The government’s joint rail data action plan announced today seeks to end this, however, by having train companies publish more real-time information that will enable tech firms to develop intelligent travel apps.

Rail minister Jo Johnson wants to see the closer link between rail and tech firms create more seamless and hassle-free journeys, as well as better passenger information on services, delays, seats and on-board facilities like toilets and refreshments.

He said: “This will speed the development of travel apps that provide passengers with helpful information about their journeys.”

Chief executive of the Rail Delivery Group, Paul Plummer, who co-announced the plans, said: “Technology gave rise to the railway, connecting Britain, and the rail industry wants to channel this spirit to help produce cutting-edge products and services that can be exported around the world.
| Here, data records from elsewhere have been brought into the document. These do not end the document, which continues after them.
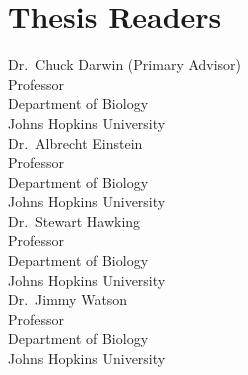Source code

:%

%
\section*{Thesis Readers}
\begin{singlespace}
%
\noindent Dr.~Chuck Darwin (Primary Advisor)\\
\indent \indent Professor\\
\indent \indent Department of Biology\\
\indent \indent Johns Hopkins University\\

\noindent Dr.~Albrecht Einstein\\
\indent \indent Professor\\
\indent \indent Department of Biology\\
\indent \indent Johns Hopkins University\\

\noindent Dr.~Stewart Hawking\\
\indent \indent Professor\\
\indent \indent Department of Biology\\
\indent \indent Johns Hopkins University\\

\noindent Dr.~Jimmy Watson\\
\indent \indent Professor\\
\indent \indent Department of Biology\\
\indent \indent Johns Hopkins University\\
%
%
\end{singlespace}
“Digital technology in rail already means more timely information and less time spent waiting, helping to put customers in charge, and as part of the rail industry’s plan to change and improve we want to use technology to give customers more and more control.”

joint rail data action plan
Rail Minister Jo Johnson with brother and fellow MP Boris Johnson

Breaking down the joint rail data action plan

An industry-led taskforce will oversee the various obligations and deadlines set out in the plan to ensure the targets are met.

It states that data will be released over the coming months to provide more consistent and timely information about train services, delays and disruption.

It also details plans to have carriage-specific information to help the operators convey more accurate information concerning on-board facilities and help passengers determine the best place to board and alight from the train.

The processes by which the rail industry collects, stores and publishes information is set to be enhanced as well, in addition to improvements over discerning which data is commercially sensitive and for what purposes it could be used.

Together with the UK government, the rail industry will also explore new incentives to drive innovation and data sharing.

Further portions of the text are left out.